A quadratic expression is a type of polynomial that typically looks like a trinomial in the form \( ax^2 + bx + c \), where \( a, b, \) and \( c \) are constants. In the given exercise, the quadratic expression is \( r^2 - 9rs + 20s^2 \).
This expression involves two variables, \( r \) and \( s \), making it a bivariate quadratic polynomial. It’s called "quadratic" because

1. The highest power is 2, residing in \( r^2 \).
2. It has three terms, making it a trinomial.

Recognizing the structure of a quadratic expression is crucial for the method of factoring to simplify or solve equations involving these expressions.

Factoring by grouping is an algebraic method used to factor polynomials. The process involves grouping terms to reveal common factors, which makes the expression easier to factor. In the solution for \( r^2 - 9rs + 20s^2 \), we identified the need to group by considering terms that can be paired for factoring.
The method consists of the following steps:

• Split the middle term into two terms that add up to it, given the conditions of multiplication and addition of pairs.
• Group terms in pairs, typically two sets.
• Factor out the greatest common factor from each group.
• Identify and extract the common binomial factor, if present, to achieve a factored expression.

This method is especially useful when dealing with polynomials where the coefficient of the squared variable is 1, aiding in clear simplification.

In algebra, polynomial coefficients are the numbers that multiply the terms in a polynomial. Understanding coefficients is key to the structure and behavior of these expressions. For the quadratic expression \( r^2 - 9rs + 20s^2 \), the coefficients are:

• Leading coefficient of \( r^2 \): 1
• Coefficient of \( -9rs \): -9
• Constant term coefficient \( 20s^2 \): 20 (though this appears as part of the binomial \((s^2)\))

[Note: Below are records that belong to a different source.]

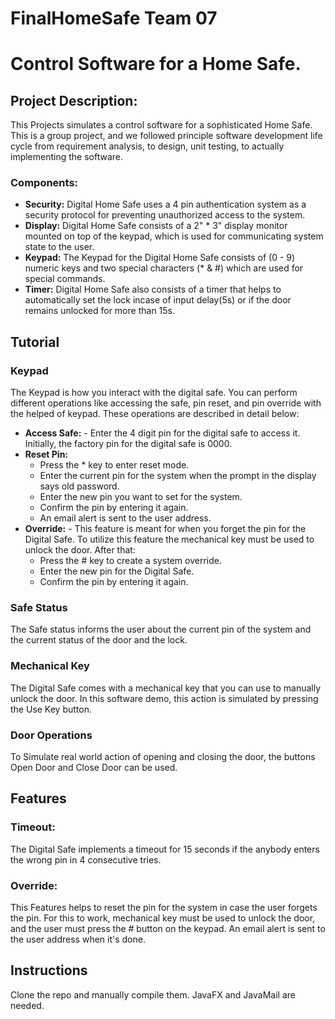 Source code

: # FinalHomeSafe Team 07
# Control Software for a Home Safe.

## Project Description:
This Projects simulates a control software for a sophisticated Home Safe. This is a group project, and we followed principle software development life cycle from requirement analysis, to design, unit testing, to actually implementing the software. 

### Components:
* **Security:** Digital Home Safe uses a 4 pin authentication system as a security protocol for preventing unauthorized access to the system.
* **Display:** Digital Home Safe consists of a 2" * 3" display monitor mounted on top of the keypad, which is used for communicating system state to the user.
* **Keypad:** The Keypad for the Digital Home Safe consists of (0 - 9) numeric keys and two special characters (* & #) which are used for special commands.
* **Timer:** Digital Home Safe also consists of a timer that helps to automatically set the lock incase of input delay(5s) or if the door remains unlocked for more than 15s. 

## Tutorial
### Keypad
The Keypad is how you interact with the digital safe. You can perform different operations like accessing the safe, pin reset, and pin override with the helped of keypad. These operations are described in detail below:
* **Access Safe:** - Enter the 4 digit pin for the digital safe to access it. Initially, the factory pin for the digital safe is 0000.
* **Reset Pin:** 
    - Press the * key to enter reset mode.
    - Enter the current pin for the system when the prompt in the display says old password.
    - Enter the new pin you want to set for the system.
    - Confirm the pin by entering it again.
    - An email alert is sent to the user address.
* **Override:** - This feature is meant for when you forget the pin for the Digital Safe. To utilize this feature the mechanical key must be used to unlock the door. After that:
    - Press the # key to create a system override.
    - Enter the new pin for the Digital Safe.
    - Confirm the pin by entering it again.

### Safe Status
The Safe status informs the user about the current pin of the system and the current status of the door and the lock.

### Mechanical Key
The Digital Safe comes with a mechanical key that you can use to manually unlock the door. In this software demo, this action is simulated by pressing the Use Key button.

### Door Operations
To Simulate real world action of opening and closing the door, the buttons Open Door and Close Door can be used.

## Features
### Timeout: 
The Digital Safe implements a timeout for 15 seconds if the anybody enters the wrong pin in 4 consecutive tries.

### Override: 
This Features helps to reset the pin for the system in case the user forgets the pin. For this to work, mechanical key must be used to unlock the door, and the user must press the # button on the keypad.
An email alert is sent to the user address when it's done.

## Instructions
Clone the repo and manually compile them. JavaFX and  JavaMail are needed.
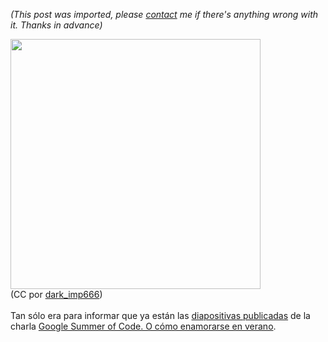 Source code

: *(This post was imported, please [contact](/#/contact) me if there's anything wrong with it. Thanks in advance)*

<a href="http://farm3.static.flickr.com/2122/2125961412_9d8f52718c_d.jpg"></a><a onblur="try {parent.deselectBloggerImageGracefully();} catch(e) {}" href="http://farm3.static.flickr.com/2122/2125961412_9d8f52718c_d.jpg"><img style="cursor: pointer; width: 400px;" src="http://farm3.static.flickr.com/2122/2125961412_9d8f52718c_d.jpg" alt="" border="0" /></a><br />(CC por <a href="http://www.flickr.com/photos/dark_imp666/">dark_imp666</a>)<br /><br />Tan sólo era para informar que ya están las <a href="http://docs.google.com/Presentation?id=ddcdsmh3_23c5vgg8">diapositivas publicadas</a> de la charla <a href="http://straybirds130.blogspot.com/2007/12/google-summer-of-code-o-cmo-enamorarse.html">Google Summer of Code. O cómo enamorarse en verano</a>. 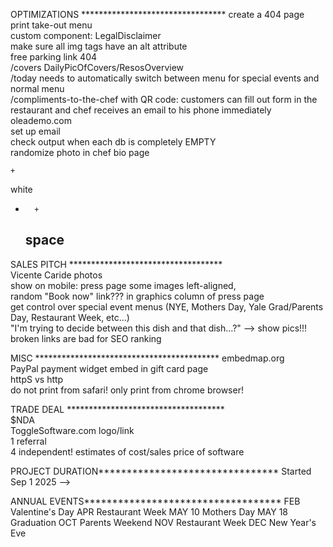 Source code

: OPTIMIZATIONS *********************************
create a 404 page  
print take-out menu  
custom component: LegalDisclaimer  
make sure all img tags have an alt attribute  
free parking link 404  
/covers DailyPicOfCovers/ResosOverview  
/today needs to automatically switch between menu for special events and normal menu  
/compliments-to-the-chef with QR code: customers can fill out form in the restaurant and chef receives an email to his phone immediately  
oleademo.com  
set up email    
check output when each db is completely EMPTY  
randomize photo in chef bio page  
    
    +  
  white  
-       +  
  space  
    -  
  
SALES PITCH ***********************************  
Vicente Caride photos  
show on mobile: press page some images left-aligned,  
random "Book now" link??? in graphics column of press page    
get control over special event menus (NYE, Mothers Day, Yale Grad/Parents Day, Restaurant Week, etc...)  
"I'm trying to decide between this dish and that dish...?" --> show pics!!!  
broken links are bad for SEO ranking  
  
   
MISC ******************************************
embedmap.org  
PayPal payment widget embed in gift card page  
httpS vs http  
do not print from safari! only print from chrome browser!  
  
  
TRADE DEAL ************************************  
$NDA  
ToggleSoftware.com logo/link  
1 referral  
4 independent! estimates of cost/sales price of software  


PROJECT DURATION********************************
Started Sep 1 2025 -->



ANNUAL EVENTS***********************************
FEB Valentine's Day
APR Restaurant Week
MAY 10 Mothers Day
MAY 18 Graduation
OCT Parents Weekend
NOV Restaurant Week
DEC New Year's Eve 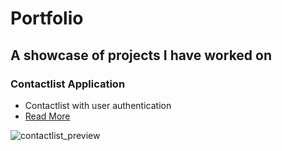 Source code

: # Portfolio
## A showcase of projects I have worked on

### Contactlist Application
* Contactlist with user authentication
* [Read More](https://google.com)


![contactlist_preview](https://user-images.githubusercontent.com/71517515/133965090-ce9621f7-01df-4d6b-867e-8a383afd40e9.PNG)





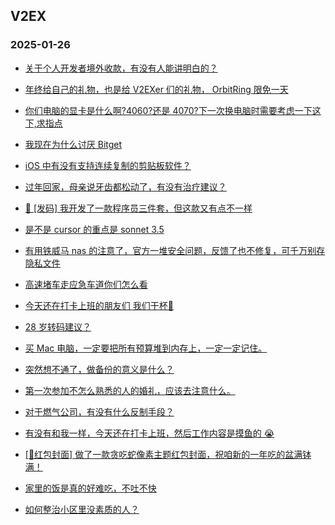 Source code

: ## V2EX 
### 2025-01-26

+ [关于个人开发者境外收款，有没有人能讲明白的？](https://www.v2ex.com/t/1107743)

+ [年终给自己的礼物，也是给 V2EXer 们的礼物， OrbitRing 限免一天](https://www.v2ex.com/t/1107785)

+ [你们电脑的显卡是什么啊?4060?还是 4070?下一次换电脑时需要考虑一下这下,求指点](https://www.v2ex.com/t/1107767)

+ [我现在为什么讨厌 Bitget](https://www.v2ex.com/t/1107778)

+ [iOS 中有没有支持连续复制的剪贴板软件？](https://www.v2ex.com/t/1107813)

+ [过年回家，母亲说牙齿都松动了，有没有治疗建议？](https://www.v2ex.com/t/1107811)

+ [🎁 [发码] 我开发了一款程序员三件套，但这款又有点不一样](https://www.v2ex.com/t/1107754)

+ [是不是 cursor 的重点是 sonnet 3.5](https://www.v2ex.com/t/1107765)

+ [有用铁威马 nas 的注意了，官方一堆安全问题，反馈了也不修复，可千万别存隐私文件](https://www.v2ex.com/t/1107745)

+ [高速堵车走应急车道你们怎么看](https://www.v2ex.com/t/1107810)

+ [今天还在打卡上班的朋友们 我们干杯🍻](https://www.v2ex.com/t/1107877)

+ [28 岁转码建议？](https://www.v2ex.com/t/1107827)

+ [买 Mac 电脑，一定要把所有预算堆到内存上，一定一定记住。](https://www.v2ex.com/t/1107853)

+ [突然想不通了，做备份的意义是什么？](https://www.v2ex.com/t/1107879)

+ [第一次参加不怎么熟悉的人的婚礼，应该去注意什么。](https://www.v2ex.com/t/1107842)

+ [对于燃气公司，有没有什么反制手段？](https://www.v2ex.com/t/1107913)

+ [有没有和我一样，今天还在打卡上班，然后工作内容是摸鱼的 😭](https://www.v2ex.com/t/1107883)

+ [[🧧红包封面] 做了一款贪吃蛇像素主题红包封面，祝咱新的一年吃的盆满钵满！](https://www.v2ex.com/t/1107892)

+ [家里的饭是真的好难吃，不吐不快](https://www.v2ex.com/t/1107919)

+ [如何整治小区里没素质的人？](https://www.v2ex.com/t/1107831)

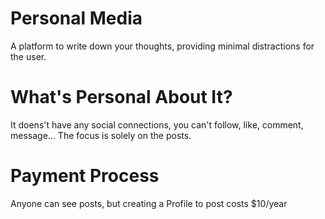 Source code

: # Personal Media
A platform to write down your thoughts, providing minimal distractions for the user.

# What's Personal About It?
It doens't have any social connections, you can't follow, like, comment, message... The focus is solely on the posts.

# Payment Process
Anyone can see posts, but creating a Profile to post costs $10/year 
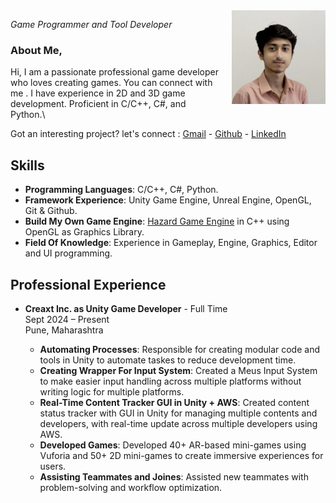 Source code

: <style>
.float-right {
  float: right;
  width: 150px;
  margin-left: 15px;
  margin-bottom: 10px;
}
</style>

<img src="assets\images\profile_image.jpeg" alt="Profile Image" class="float-right">

*Game Programmer and Tool Developer*

### About Me,

Hi, I am a passionate professional game developer who loves creating games. You can connect with me . I have experience in 2D and 3D game development. Proficient in C/C++, C#, and Python.\

Got an interesting project? let's connect : [Gmail](mailto:gamedev.abhijit@gmail.com) - [Github](https://github.com/gamdevAbhi) - [LinkedIn](https://linkedin.com/in/abhijit-biswas-dev)

## Skills

- **Programming Languages**: C/C++, C#, Python.
- **Framework Experience**: Unity Game Engine, Unreal Engine, OpenGL, Git & Github.
- **Build My Own Game Engine**: [Hazard Game Engine](https://github.com/gamdevAbhi/Hazard-Game-Engine) in C++ using OpenGL as Graphics Library.
- **Field Of Knowledge**: Experience in Gameplay, Engine, Graphics, Editor and UI programming.

## Professional Experience

- **Creaxt Inc. as Unity Game Developer** - Full Time  
  Sept 2024 – Present  
  Pune, Maharashtra

  - **Automating Processes**: Responsible for creating modular code and tools in Unity to automate taskes to reduce development time.
  - **Creating Wrapper For Input System**: Created a Meus Input System to make easier input handling across multiple platforms without writing logic for multiple platforms.
  - **Real-Time Content Tracker GUI in Unity + AWS**: Created content status tracker with GUI in Unity for managing multiple contents and developers, with real-time update across multiple developers using AWS.
  - **Developed Games**: Developed 40+ AR-based mini-games using Vuforia and 50+ 2D mini-games to create immersive experiences for users.
  - **Assisting Teammates and Joines**: Assisted new teammates with problem-solving and workflow optimization.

These coefficients play a vital role in determining the expression's shape and direction when graphed.
They also help us in the process of factoring by conveying relationships between terms, such as their sum and product, which are key in methods like factoring by grouping.

An algebraic expression is a mathematical phrase that can contain numbers, variables and operations. It is a general term that encompasses all sorts of combinations, from simple monomials to complex polynomials. The expression \( r^2 - 9rs + 20s^2 \) is an example of a multivariable algebraic expression.
Such expressions can be processed to simplify equations or solve for variable values, often by factoring, expansion, or substitution techniques. Understanding and manipulating algebraic expressions is foundational in algebra, enabling solutions to equations that model real-world situations. Through methods like factoring by grouping, you can simplify these expressions into a product, like turning \( r^2 - 9rs + 20s^2 \) into \((r - 4s)(r - 5s)\), which can then be easier to graph, interpret, or solve.